Dal primo disco, più acustico, siete passati al rock per arrivare al cantautorato de “La Repubblica del sole”; ora, con “Giuradei”, avete cambiato ancora genere, pur mantenendo il vostro stile. Il progetto si rinnova senza ripiegarsi su se stesso.
Mi fa piacere questa lettura e trovo che sia perfettamente calzante. Credo sia anche normale cambiare direzione, perché a volte cambiano i compagni di viaggio e altre volte sono le sensazioni a essere diverse; da questo, per forza di cose esce un modo diverso di registrare e, di conseguenza, dei prodotti diversi l’uno dall’altro. La cosa più bella è che sono tutti uniti dall’autore delle canzoni, che sono io (sorride).

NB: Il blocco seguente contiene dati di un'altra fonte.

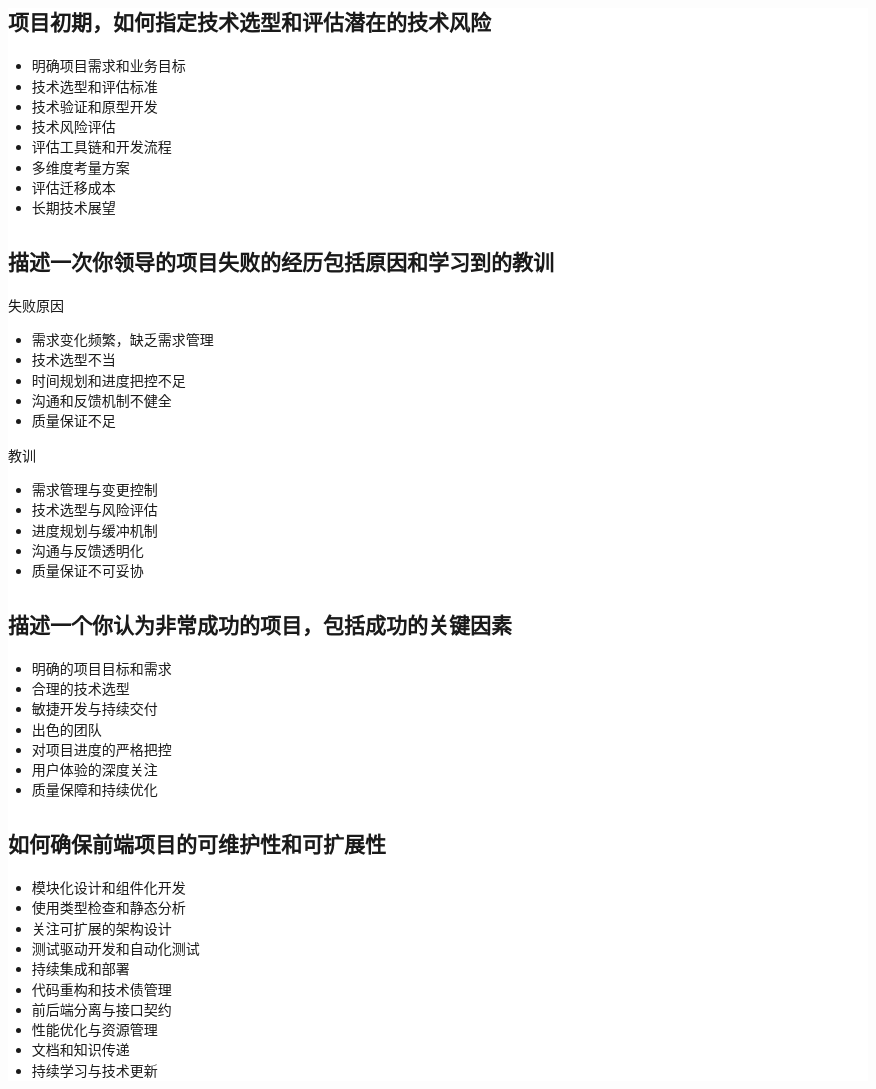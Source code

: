 

## 项目初期，如何指定技术选型和评估潜在的技术风险

- 明确项目需求和业务目标
- 技术选型和评估标准
- 技术验证和原型开发
- 技术风险评估
- 评估工具链和开发流程
- 多维度考量方案
- 评估迁移成本
- 长期技术展望



## 描述一次你领导的项目失败的经历包括原因和学习到的教训

失败原因

- 需求变化频繁，缺乏需求管理
- 技术选型不当
- 时间规划和进度把控不足
- 沟通和反馈机制不健全
- 质量保证不足

教训

- 需求管理与变更控制
- 技术选型与风险评估
- 进度规划与缓冲机制
- 沟通与反馈透明化
- 质量保证不可妥协



## 描述一个你认为非常成功的项目，包括成功的关键因素

- 明确的项目目标和需求
- 合理的技术选型
- 敏捷开发与持续交付
- 出色的团队
- 对项目进度的严格把控
- 用户体验的深度关注
- 质量保障和持续优化



## 如何确保前端项目的可维护性和可扩展性

- 模块化设计和组件化开发
- 使用类型检查和静态分析
- 关注可扩展的架构设计
- 测试驱动开发和自动化测试
- 持续集成和部署
- 代码重构和技术债管理
- 前后端分离与接口契约
- 性能优化与资源管理
- 文档和知识传递
- 持续学习与技术更新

I tuoi testi a volte contengono riferimenti sociali, penso a “Sta per arrivare il tempo” e “Papalagi”; come nascono?
Di solito, i testi che mi piacciono di più sono quelli che nascono da una mia reazione alle situazioni della vita; ad esempio, i due pezzi che hai citato sono nati da due momenti di rabbia. Ammetto che nell’ultimo disco, in generale, ho preferito evitare la vena sociale e politica. Come in “Mi dispiace amore mio” dove abbiamo tolto una bestemmia iniziale, messa lì come provocazione, nel timore che potesse essere equivocata.
Diciamo, quindi, che i tuoi sono testi di pancia.

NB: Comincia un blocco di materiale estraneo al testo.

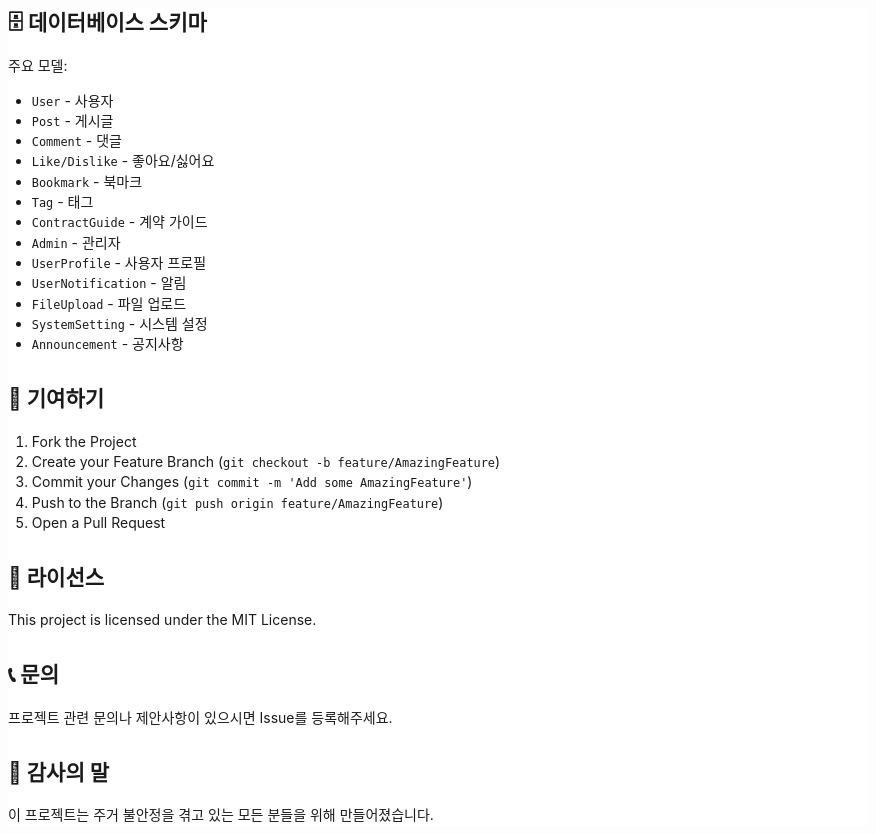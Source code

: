 
## 🗄️ 데이터베이스 스키마

주요 모델:
- `User` - 사용자
- `Post` - 게시글
- `Comment` - 댓글
- `Like/Dislike` - 좋아요/싫어요
- `Bookmark` - 북마크
- `Tag` - 태그
- `ContractGuide` - 계약 가이드
- `Admin` - 관리자
- `UserProfile` - 사용자 프로필
- `UserNotification` - 알림
- `FileUpload` - 파일 업로드
- `SystemSetting` - 시스템 설정
- `Announcement` - 공지사항

## 🤝 기여하기

1. Fork the Project
2. Create your Feature Branch (`git checkout -b feature/AmazingFeature`)
3. Commit your Changes (`git commit -m 'Add some AmazingFeature'`)
4. Push to the Branch (`git push origin feature/AmazingFeature`)
5. Open a Pull Request

## 📝 라이선스

This project is licensed under the MIT License.

## 📞 문의

프로젝트 관련 문의나 제안사항이 있으시면 Issue를 등록해주세요.

## 🙏 감사의 말

이 프로젝트는 주거 불안정을 겪고 있는 모든 분들을 위해 만들어졌습니다.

Sì; ho cercato di mantenere quella sicurezza, quella verità che avverto nei miei momenti di reazione istintiva. Per fare un esempio, ho provato a fare diverse modifiche a “Papalagi”, cercando di renderla meno diretta, ma tutto quello che ho scritto in seguito non riusciva a rendere come il testo originario. Diciamo che cerco di mantenere quella linea.
Perché la scelta di registrare una cover degli Otto Ohm (“Senza di noi”)?
Conoscevo gli Otto Ohm solo per aver letto il loro nome nelle recensioni di qualche rivista musicale, diversi anni fa. Poi la mia ragazza mi ha fatto sentire questo pezzo e, dopo tanto tempo, ho provato di nuovo il desiderio di imparare un testo a memoria. Così è nata l’esigenza di realizzarne una nostra versione.
Nel disco c’è anche la partecipazione di GianCarlo Onorato in “Continuano a volare”, una canzone che tocca proprio le sue corde.
Quella con Giancarlo è stata la conoscenza più interessante degli ultimi anni a livello artistico. Ci ha coinvolto per una compilation dedicata a Luigi Tenco, in cui abbiamo suonato “La ballata della moda”. Da lì è nata questa amicizia che, forse, mi ha anche influenzato parecchio; quando ho composto questo brano, mi è sembrata una cosa naturale coinvolgerlo.
E quella di Jairo Depedro Zavala (Calexico), alla chitarra in “Senza di noi”?
Con Depedro abbiamo in comune la stessa agenzia di concerti. L’anno scorso ha fatto due date a Brescia con il progetto solista e così l’abbiamo ospitato a dormire a casa nostra. È un bel personaggio. In “Senza di noi” non riuscivamo a trovare la giusta chiusura e Marco gli ha chiesto se voleva collaborare. Lui ha subito trovato l’idea giusta.
Pensavo che il nuovo disco sarebbe uscito per la vostra Mizar, invece è stato pubblicato con la Picicca. Possiamo reputarlo un salto in avanti?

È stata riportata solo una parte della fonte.